Exercise aim »
Reproduce the entries below exactly, but leave the pictures out.

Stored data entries
########

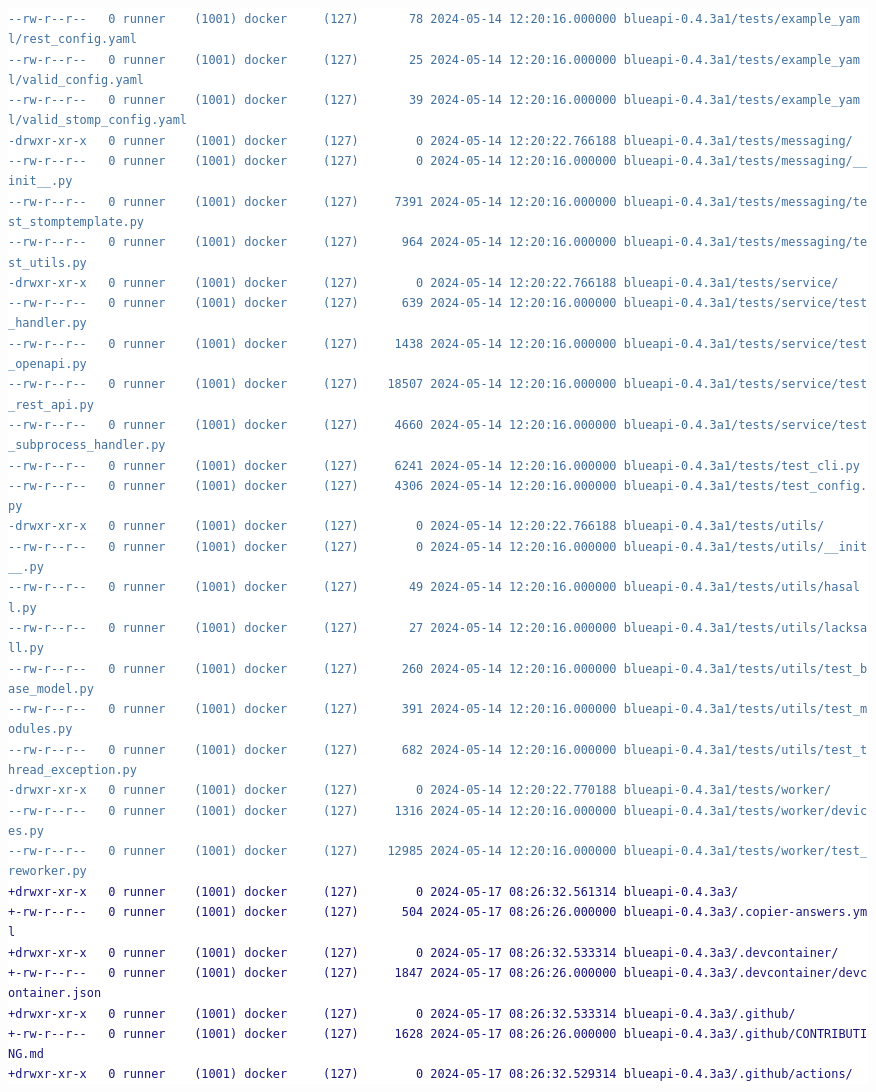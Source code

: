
 ```diff
--rw-r--r--   0 runner    (1001) docker     (127)       78 2024-05-14 12:20:16.000000 blueapi-0.4.3a1/tests/example_yaml/rest_config.yaml
--rw-r--r--   0 runner    (1001) docker     (127)       25 2024-05-14 12:20:16.000000 blueapi-0.4.3a1/tests/example_yaml/valid_config.yaml
--rw-r--r--   0 runner    (1001) docker     (127)       39 2024-05-14 12:20:16.000000 blueapi-0.4.3a1/tests/example_yaml/valid_stomp_config.yaml
-drwxr-xr-x   0 runner    (1001) docker     (127)        0 2024-05-14 12:20:22.766188 blueapi-0.4.3a1/tests/messaging/
--rw-r--r--   0 runner    (1001) docker     (127)        0 2024-05-14 12:20:16.000000 blueapi-0.4.3a1/tests/messaging/__init__.py
--rw-r--r--   0 runner    (1001) docker     (127)     7391 2024-05-14 12:20:16.000000 blueapi-0.4.3a1/tests/messaging/test_stomptemplate.py
--rw-r--r--   0 runner    (1001) docker     (127)      964 2024-05-14 12:20:16.000000 blueapi-0.4.3a1/tests/messaging/test_utils.py
-drwxr-xr-x   0 runner    (1001) docker     (127)        0 2024-05-14 12:20:22.766188 blueapi-0.4.3a1/tests/service/
--rw-r--r--   0 runner    (1001) docker     (127)      639 2024-05-14 12:20:16.000000 blueapi-0.4.3a1/tests/service/test_handler.py
--rw-r--r--   0 runner    (1001) docker     (127)     1438 2024-05-14 12:20:16.000000 blueapi-0.4.3a1/tests/service/test_openapi.py
--rw-r--r--   0 runner    (1001) docker     (127)    18507 2024-05-14 12:20:16.000000 blueapi-0.4.3a1/tests/service/test_rest_api.py
--rw-r--r--   0 runner    (1001) docker     (127)     4660 2024-05-14 12:20:16.000000 blueapi-0.4.3a1/tests/service/test_subprocess_handler.py
--rw-r--r--   0 runner    (1001) docker     (127)     6241 2024-05-14 12:20:16.000000 blueapi-0.4.3a1/tests/test_cli.py
--rw-r--r--   0 runner    (1001) docker     (127)     4306 2024-05-14 12:20:16.000000 blueapi-0.4.3a1/tests/test_config.py
-drwxr-xr-x   0 runner    (1001) docker     (127)        0 2024-05-14 12:20:22.766188 blueapi-0.4.3a1/tests/utils/
--rw-r--r--   0 runner    (1001) docker     (127)        0 2024-05-14 12:20:16.000000 blueapi-0.4.3a1/tests/utils/__init__.py
--rw-r--r--   0 runner    (1001) docker     (127)       49 2024-05-14 12:20:16.000000 blueapi-0.4.3a1/tests/utils/hasall.py
--rw-r--r--   0 runner    (1001) docker     (127)       27 2024-05-14 12:20:16.000000 blueapi-0.4.3a1/tests/utils/lacksall.py
--rw-r--r--   0 runner    (1001) docker     (127)      260 2024-05-14 12:20:16.000000 blueapi-0.4.3a1/tests/utils/test_base_model.py
--rw-r--r--   0 runner    (1001) docker     (127)      391 2024-05-14 12:20:16.000000 blueapi-0.4.3a1/tests/utils/test_modules.py
--rw-r--r--   0 runner    (1001) docker     (127)      682 2024-05-14 12:20:16.000000 blueapi-0.4.3a1/tests/utils/test_thread_exception.py
-drwxr-xr-x   0 runner    (1001) docker     (127)        0 2024-05-14 12:20:22.770188 blueapi-0.4.3a1/tests/worker/
--rw-r--r--   0 runner    (1001) docker     (127)     1316 2024-05-14 12:20:16.000000 blueapi-0.4.3a1/tests/worker/devices.py
--rw-r--r--   0 runner    (1001) docker     (127)    12985 2024-05-14 12:20:16.000000 blueapi-0.4.3a1/tests/worker/test_reworker.py
+drwxr-xr-x   0 runner    (1001) docker     (127)        0 2024-05-17 08:26:32.561314 blueapi-0.4.3a3/
+-rw-r--r--   0 runner    (1001) docker     (127)      504 2024-05-17 08:26:26.000000 blueapi-0.4.3a3/.copier-answers.yml
+drwxr-xr-x   0 runner    (1001) docker     (127)        0 2024-05-17 08:26:32.533314 blueapi-0.4.3a3/.devcontainer/
+-rw-r--r--   0 runner    (1001) docker     (127)     1847 2024-05-17 08:26:26.000000 blueapi-0.4.3a3/.devcontainer/devcontainer.json
+drwxr-xr-x   0 runner    (1001) docker     (127)        0 2024-05-17 08:26:32.533314 blueapi-0.4.3a3/.github/
+-rw-r--r--   0 runner    (1001) docker     (127)     1628 2024-05-17 08:26:26.000000 blueapi-0.4.3a3/.github/CONTRIBUTING.md
+drwxr-xr-x   0 runner    (1001) docker     (127)        0 2024-05-17 08:26:32.529314 blueapi-0.4.3a3/.github/actions/
```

########

Response to the task »
Source code

:
 ```diff
--rw-r--r--   0 runner    (1001) docker     (127)       78 2024-05-14 12:20:16.000000 blueapi-0.4.3a1/tests/example_yaml/rest_config.yaml
--rw-r--r--   0 runner    (1001) docker     (127)       25 2024-05-14 12:20:16.000000 blueapi-0.4.3a1/tests/example_yaml/valid_config.yaml
--rw-r--r--   0 runner    (1001) docker     (127)       39 2024-05-14 12:20:16.000000 blueapi-0.4.3a1/tests/example_yaml/valid_stomp_config.yaml
-drwxr-xr-x   0 runner    (1001) docker     (127)        0 2024-05-14 12:20:22.766188 blueapi-0.4.3a1/tests/messaging/
--rw-r--r--   0 runner    (1001) docker     (127)        0 2024-05-14 12:20:16.000000 blueapi-0.4.3a1/tests/messaging/__init__.py
--rw-r--r--   0 runner    (1001) docker     (127)     7391 2024-05-14 12:20:16.000000 blueapi-0.4.3a1/tests/messaging/test_stomptemplate.py
--rw-r--r--   0 runner    (1001) docker     (127)      964 2024-05-14 12:20:16.000000 blueapi-0.4.3a1/tests/messaging/test_utils.py
-drwxr-xr-x   0 runner    (1001) docker     (127)        0 2024-05-14 12:20:22.766188 blueapi-0.4.3a1/tests/service/
--rw-r--r--   0 runner    (1001) docker     (127)      639 2024-05-14 12:20:16.000000 blueapi-0.4.3a1/tests/service/test_handler.py
--rw-r--r--   0 runner    (1001) docker     (127)     1438 2024-05-14 12:20:16.000000 blueapi-0.4.3a1/tests/service/test_openapi.py
--rw-r--r--   0 runner    (1001) docker     (127)    18507 2024-05-14 12:20:16.000000 blueapi-0.4.3a1/tests/service/test_rest_api.py
--rw-r--r--   0 runner    (1001) docker     (127)     4660 2024-05-14 12:20:16.000000 blueapi-0.4.3a1/tests/service/test_subprocess_handler.py
--rw-r--r--   0 runner    (1001) docker     (127)     6241 2024-05-14 12:20:16.000000 blueapi-0.4.3a1/tests/test_cli.py
--rw-r--r--   0 runner    (1001) docker     (127)     4306 2024-05-14 12:20:16.000000 blueapi-0.4.3a1/tests/test_config.py
-drwxr-xr-x   0 runner    (1001) docker     (127)        0 2024-05-14 12:20:22.766188 blueapi-0.4.3a1/tests/utils/
--rw-r--r--   0 runner    (1001) docker     (127)        0 2024-05-14 12:20:16.000000 blueapi-0.4.3a1/tests/utils/__init__.py
--rw-r--r--   0 runner    (1001) docker     (127)       49 2024-05-14 12:20:16.000000 blueapi-0.4.3a1/tests/utils/hasall.py
--rw-r--r--   0 runner    (1001) docker     (127)       27 2024-05-14 12:20:16.000000 blueapi-0.4.3a1/tests/utils/lacksall.py
--rw-r--r--   0 runner    (1001) docker     (127)      260 2024-05-14 12:20:16.000000 blueapi-0.4.3a1/tests/utils/test_base_model.py
--rw-r--r--   0 runner    (1001) docker     (127)      391 2024-05-14 12:20:16.000000 blueapi-0.4.3a1/tests/utils/test_modules.py
--rw-r--r--   0 runner    (1001) docker     (127)      682 2024-05-14 12:20:16.000000 blueapi-0.4.3a1/tests/utils/test_thread_exception.py
-drwxr-xr-x   0 runner    (1001) docker     (127)        0 2024-05-14 12:20:22.770188 blueapi-0.4.3a1/tests/worker/
--rw-r--r--   0 runner    (1001) docker     (127)     1316 2024-05-14 12:20:16.000000 blueapi-0.4.3a1/tests/worker/devices.py
--rw-r--r--   0 runner    (1001) docker     (127)    12985 2024-05-14 12:20:16.000000 blueapi-0.4.3a1/tests/worker/test_reworker.py
+drwxr-xr-x   0 runner    (1001) docker     (127)        0 2024-05-17 08:26:32.561314 blueapi-0.4.3a3/
+-rw-r--r--   0 runner    (1001) docker     (127)      504 2024-05-17 08:26:26.000000 blueapi-0.4.3a3/.copier-answers.yml
+drwxr-xr-x   0 runner    (1001) docker     (127)        0 2024-05-17 08:26:32.533314 blueapi-0.4.3a3/.devcontainer/
+-rw-r--r--   0 runner    (1001) docker     (127)     1847 2024-05-17 08:26:26.000000 blueapi-0.4.3a3/.devcontainer/devcontainer.json
+drwxr-xr-x   0 runner    (1001) docker     (127)        0 2024-05-17 08:26:32.533314 blueapi-0.4.3a3/.github/
+-rw-r--r--   0 runner    (1001) docker     (127)     1628 2024-05-17 08:26:26.000000 blueapi-0.4.3a3/.github/CONTRIBUTING.md
+drwxr-xr-x   0 runner    (1001) docker     (127)        0 2024-05-17 08:26:32.529314 blueapi-0.4.3a3/.github/actions/
```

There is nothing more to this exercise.